EXERCISE DETAILS – Return all of the entries, keeping every word and mark as it is.

====== RECORD EXCERPTS ======

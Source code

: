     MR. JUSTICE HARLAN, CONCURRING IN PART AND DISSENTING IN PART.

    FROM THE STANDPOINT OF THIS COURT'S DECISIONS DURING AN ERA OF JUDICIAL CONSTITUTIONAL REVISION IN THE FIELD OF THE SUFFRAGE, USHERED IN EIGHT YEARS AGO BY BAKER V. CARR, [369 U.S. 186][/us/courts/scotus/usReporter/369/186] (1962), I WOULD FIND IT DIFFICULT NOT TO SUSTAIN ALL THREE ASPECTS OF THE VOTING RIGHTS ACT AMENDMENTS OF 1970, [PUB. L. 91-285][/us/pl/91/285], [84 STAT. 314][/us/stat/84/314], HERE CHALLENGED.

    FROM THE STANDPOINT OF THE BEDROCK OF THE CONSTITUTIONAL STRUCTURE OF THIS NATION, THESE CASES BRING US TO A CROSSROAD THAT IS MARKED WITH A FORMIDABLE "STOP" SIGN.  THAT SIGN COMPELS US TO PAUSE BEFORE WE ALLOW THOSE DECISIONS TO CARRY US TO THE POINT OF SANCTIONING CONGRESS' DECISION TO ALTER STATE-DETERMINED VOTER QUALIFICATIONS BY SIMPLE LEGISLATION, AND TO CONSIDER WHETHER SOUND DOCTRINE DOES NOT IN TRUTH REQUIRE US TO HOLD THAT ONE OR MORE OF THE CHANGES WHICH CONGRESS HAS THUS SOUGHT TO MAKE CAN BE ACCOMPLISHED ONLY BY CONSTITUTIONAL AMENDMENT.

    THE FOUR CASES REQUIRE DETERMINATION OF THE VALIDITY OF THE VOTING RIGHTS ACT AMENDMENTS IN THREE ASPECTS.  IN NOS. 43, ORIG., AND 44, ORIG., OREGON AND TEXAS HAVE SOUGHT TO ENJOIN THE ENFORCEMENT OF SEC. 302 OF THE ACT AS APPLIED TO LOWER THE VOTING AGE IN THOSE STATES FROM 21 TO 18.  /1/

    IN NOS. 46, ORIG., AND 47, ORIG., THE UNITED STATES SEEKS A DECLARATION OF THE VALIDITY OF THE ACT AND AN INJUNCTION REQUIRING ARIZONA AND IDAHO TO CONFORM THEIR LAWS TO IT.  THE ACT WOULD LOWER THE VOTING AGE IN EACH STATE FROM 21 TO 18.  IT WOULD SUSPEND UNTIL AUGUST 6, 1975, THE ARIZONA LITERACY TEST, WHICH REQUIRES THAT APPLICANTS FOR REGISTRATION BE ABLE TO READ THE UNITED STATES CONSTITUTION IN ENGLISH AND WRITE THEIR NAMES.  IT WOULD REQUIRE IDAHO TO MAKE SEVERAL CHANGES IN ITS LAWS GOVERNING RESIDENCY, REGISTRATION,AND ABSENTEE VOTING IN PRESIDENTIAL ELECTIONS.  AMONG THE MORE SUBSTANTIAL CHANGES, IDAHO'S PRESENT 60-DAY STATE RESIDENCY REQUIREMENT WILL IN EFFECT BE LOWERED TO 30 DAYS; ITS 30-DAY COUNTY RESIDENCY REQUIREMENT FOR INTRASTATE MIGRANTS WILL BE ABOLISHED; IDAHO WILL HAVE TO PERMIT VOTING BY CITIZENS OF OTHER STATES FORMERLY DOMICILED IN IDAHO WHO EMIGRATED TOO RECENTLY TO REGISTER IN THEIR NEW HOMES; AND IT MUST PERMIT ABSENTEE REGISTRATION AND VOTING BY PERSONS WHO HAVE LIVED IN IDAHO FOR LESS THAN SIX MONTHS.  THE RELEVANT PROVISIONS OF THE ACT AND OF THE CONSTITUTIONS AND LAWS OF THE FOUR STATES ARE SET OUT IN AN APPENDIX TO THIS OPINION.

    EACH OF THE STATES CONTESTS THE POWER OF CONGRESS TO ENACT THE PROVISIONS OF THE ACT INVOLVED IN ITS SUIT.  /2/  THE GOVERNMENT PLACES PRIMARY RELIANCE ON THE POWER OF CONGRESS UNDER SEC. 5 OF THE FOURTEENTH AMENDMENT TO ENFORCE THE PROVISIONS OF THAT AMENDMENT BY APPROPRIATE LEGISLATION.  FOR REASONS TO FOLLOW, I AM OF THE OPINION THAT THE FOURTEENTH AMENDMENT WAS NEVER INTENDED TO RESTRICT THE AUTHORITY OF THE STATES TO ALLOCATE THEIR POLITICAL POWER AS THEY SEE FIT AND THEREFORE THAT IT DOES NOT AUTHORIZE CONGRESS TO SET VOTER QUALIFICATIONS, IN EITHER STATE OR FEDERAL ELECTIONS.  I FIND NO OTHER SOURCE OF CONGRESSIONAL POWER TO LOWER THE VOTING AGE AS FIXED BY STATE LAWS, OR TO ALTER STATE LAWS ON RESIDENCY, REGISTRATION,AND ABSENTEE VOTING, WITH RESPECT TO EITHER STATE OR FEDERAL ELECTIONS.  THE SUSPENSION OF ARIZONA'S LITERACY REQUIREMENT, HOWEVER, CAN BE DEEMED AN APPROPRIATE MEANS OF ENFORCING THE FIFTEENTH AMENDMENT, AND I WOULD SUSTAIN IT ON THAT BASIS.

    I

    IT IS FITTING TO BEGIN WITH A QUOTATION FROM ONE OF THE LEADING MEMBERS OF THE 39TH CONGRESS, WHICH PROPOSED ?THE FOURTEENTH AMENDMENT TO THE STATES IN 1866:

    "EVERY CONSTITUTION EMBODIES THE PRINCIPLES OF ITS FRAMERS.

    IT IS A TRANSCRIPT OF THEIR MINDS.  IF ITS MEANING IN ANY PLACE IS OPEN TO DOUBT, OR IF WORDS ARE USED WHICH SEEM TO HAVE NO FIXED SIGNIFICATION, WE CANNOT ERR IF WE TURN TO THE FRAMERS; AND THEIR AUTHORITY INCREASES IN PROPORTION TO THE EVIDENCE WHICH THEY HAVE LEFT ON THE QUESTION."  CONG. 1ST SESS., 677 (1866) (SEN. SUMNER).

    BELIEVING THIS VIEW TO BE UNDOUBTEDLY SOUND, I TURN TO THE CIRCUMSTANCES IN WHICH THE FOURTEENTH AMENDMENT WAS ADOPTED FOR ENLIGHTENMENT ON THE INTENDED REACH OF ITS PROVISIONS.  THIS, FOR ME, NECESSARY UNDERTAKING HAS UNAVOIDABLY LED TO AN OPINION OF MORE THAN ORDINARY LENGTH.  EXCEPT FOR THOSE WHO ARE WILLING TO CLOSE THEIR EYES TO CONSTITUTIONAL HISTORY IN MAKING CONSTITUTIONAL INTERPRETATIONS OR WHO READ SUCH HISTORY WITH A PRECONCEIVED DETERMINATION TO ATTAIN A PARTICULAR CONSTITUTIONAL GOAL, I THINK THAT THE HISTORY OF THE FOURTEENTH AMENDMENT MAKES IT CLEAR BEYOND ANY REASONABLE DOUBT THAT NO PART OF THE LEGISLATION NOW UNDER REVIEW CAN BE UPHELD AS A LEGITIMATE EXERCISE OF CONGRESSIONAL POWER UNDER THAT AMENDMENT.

======

WRITTEN RESPONSE –
Source code

:     MR. JUSTICE HARLAN, CONCURRING IN PART AND DISSENTING IN PART.

    FROM THE STANDPOINT OF THIS COURT'S DECISIONS DURING AN ERA OF JUDICIAL CONSTITUTIONAL REVISION IN THE FIELD OF THE SUFFRAGE, USHERED IN EIGHT YEARS AGO BY BAKER V. CARR, [369 U.S. 186][/us/courts/scotus/usReporter/369/186] (1962), I WOULD FIND IT DIFFICULT NOT TO SUSTAIN ALL THREE ASPECTS OF THE VOTING RIGHTS ACT AMENDMENTS OF 1970, [PUB. L. 91-285][/us/pl/91/285], [84 STAT. 314][/us/stat/84/314], HERE CHALLENGED.

    FROM THE STANDPOINT OF THE BEDROCK OF THE CONSTITUTIONAL STRUCTURE OF THIS NATION, THESE CASES BRING US TO A CROSSROAD THAT IS MARKED WITH A FORMIDABLE "STOP" SIGN.  THAT SIGN COMPELS US TO PAUSE BEFORE WE ALLOW THOSE DECISIONS TO CARRY US TO THE POINT OF SANCTIONING CONGRESS' DECISION TO ALTER STATE-DETERMINED VOTER QUALIFICATIONS BY SIMPLE LEGISLATION, AND TO CONSIDER WHETHER SOUND DOCTRINE DOES NOT IN TRUTH REQUIRE US TO HOLD THAT ONE OR MORE OF THE CHANGES WHICH CONGRESS HAS THUS SOUGHT TO MAKE CAN BE ACCOMPLISHED ONLY BY CONSTITUTIONAL AMENDMENT.

    THE FOUR CASES REQUIRE DETERMINATION OF THE VALIDITY OF THE VOTING RIGHTS ACT AMENDMENTS IN THREE ASPECTS.  IN NOS. 43, ORIG., AND 44, ORIG., OREGON AND TEXAS HAVE SOUGHT TO ENJOIN THE ENFORCEMENT OF SEC. 302 OF THE ACT AS APPLIED TO LOWER THE VOTING AGE IN THOSE STATES FROM 21 TO 18.  /1/

    IN NOS. 46, ORIG., AND 47, ORIG., THE UNITED STATES SEEKS A DECLARATION OF THE VALIDITY OF THE ACT AND AN INJUNCTION REQUIRING ARIZONA AND IDAHO TO CONFORM THEIR LAWS TO IT.  THE ACT WOULD LOWER THE VOTING AGE IN EACH STATE FROM 21 TO 18.  IT WOULD SUSPEND UNTIL AUGUST 6, 1975, THE ARIZONA LITERACY TEST, WHICH REQUIRES THAT APPLICANTS FOR REGISTRATION BE ABLE TO READ THE UNITED STATES CONSTITUTION IN ENGLISH AND WRITE THEIR NAMES.  IT WOULD REQUIRE IDAHO TO MAKE SEVERAL CHANGES IN ITS LAWS GOVERNING RESIDENCY, REGISTRATION,AND ABSENTEE VOTING IN PRESIDENTIAL ELECTIONS.  AMONG THE MORE SUBSTANTIAL CHANGES, IDAHO'S PRESENT 60-DAY STATE RESIDENCY REQUIREMENT WILL IN EFFECT BE LOWERED TO 30 DAYS; ITS 30-DAY COUNTY RESIDENCY REQUIREMENT FOR INTRASTATE MIGRANTS WILL BE ABOLISHED; IDAHO WILL HAVE TO PERMIT VOTING BY CITIZENS OF OTHER STATES FORMERLY DOMICILED IN IDAHO WHO EMIGRATED TOO RECENTLY TO REGISTER IN THEIR NEW HOMES; AND IT MUST PERMIT ABSENTEE REGISTRATION AND VOTING BY PERSONS WHO HAVE LIVED IN IDAHO FOR LESS THAN SIX MONTHS.  THE RELEVANT PROVISIONS OF THE ACT AND OF THE CONSTITUTIONS AND LAWS OF THE FOUR STATES ARE SET OUT IN AN APPENDIX TO THIS OPINION.

    EACH OF THE STATES CONTESTS THE POWER OF CONGRESS TO ENACT THE PROVISIONS OF THE ACT INVOLVED IN ITS SUIT.  /2/  THE GOVERNMENT PLACES PRIMARY RELIANCE ON THE POWER OF CONGRESS UNDER SEC. 5 OF THE FOURTEENTH AMENDMENT TO ENFORCE THE PROVISIONS OF THAT AMENDMENT BY APPROPRIATE LEGISLATION.  FOR REASONS TO FOLLOW, I AM OF THE OPINION THAT THE FOURTEENTH AMENDMENT WAS NEVER INTENDED TO RESTRICT THE AUTHORITY OF THE STATES TO ALLOCATE THEIR POLITICAL POWER AS THEY SEE FIT AND THEREFORE THAT IT DOES NOT AUTHORIZE CONGRESS TO SET VOTER QUALIFICATIONS, IN EITHER STATE OR FEDERAL ELECTIONS.  I FIND NO OTHER SOURCE OF CONGRESSIONAL POWER TO LOWER THE VOTING AGE AS FIXED BY STATE LAWS, OR TO ALTER STATE LAWS ON RESIDENCY, REGISTRATION,AND ABSENTEE VOTING, WITH RESPECT TO EITHER STATE OR FEDERAL ELECTIONS.  THE SUSPENSION OF ARIZONA'S LITERACY REQUIREMENT, HOWEVER, CAN BE DEEMED AN APPROPRIATE MEANS OF ENFORCING THE FIFTEENTH AMENDMENT, AND I WOULD SUSTAIN IT ON THAT BASIS.

    I

    IT IS FITTING TO BEGIN WITH A QUOTATION FROM ONE OF THE LEADING MEMBERS OF THE 39TH CONGRESS, WHICH PROPOSED ?THE FOURTEENTH AMENDMENT TO THE STATES IN 1866:

    "EVERY CONSTITUTION EMBODIES THE PRINCIPLES OF ITS FRAMERS.

    IT IS A TRANSCRIPT OF THEIR MINDS.  IF ITS MEANING IN ANY PLACE IS OPEN TO DOUBT, OR IF WORDS ARE USED WHICH SEEM TO HAVE NO FIXED SIGNIFICATION, WE CANNOT ERR IF WE TURN TO THE FRAMERS; AND THEIR AUTHORITY INCREASES IN PROPORTION TO THE EVIDENCE WHICH THEY HAVE LEFT ON THE QUESTION."  CONG. 1ST SESS., 677 (1866) (SEN. SUMNER).

    BELIEVING THIS VIEW TO BE UNDOUBTEDLY SOUND, I TURN TO THE CIRCUMSTANCES IN WHICH THE FOURTEENTH AMENDMENT WAS ADOPTED FOR ENLIGHTENMENT ON THE INTENDED REACH OF ITS PROVISIONS.  THIS, FOR ME, NECESSARY UNDERTAKING HAS UNAVOIDABLY LED TO AN OPINION OF MORE THAN ORDINARY LENGTH.  EXCEPT FOR THOSE WHO ARE WILLING TO CLOSE THEIR EYES TO CONSTITUTIONAL HISTORY IN MAKING CONSTITUTIONAL INTERPRETATIONS OR WHO READ SUCH HISTORY WITH A PRECONCEIVED DETERMINATION TO ATTAIN A PARTICULAR CONSTITUTIONAL GOAL, I THINK THAT THE HISTORY OF THE FOURTEENTH AMENDMENT MAKES IT CLEAR BEYOND ANY REASONABLE DOUBT THAT NO PART OF THE LEGISLATION NOW UNDER REVIEW CAN BE UPHELD AS A LEGITIMATE EXERCISE OF CONGRESSIONAL POWER UNDER THAT AMENDMENT.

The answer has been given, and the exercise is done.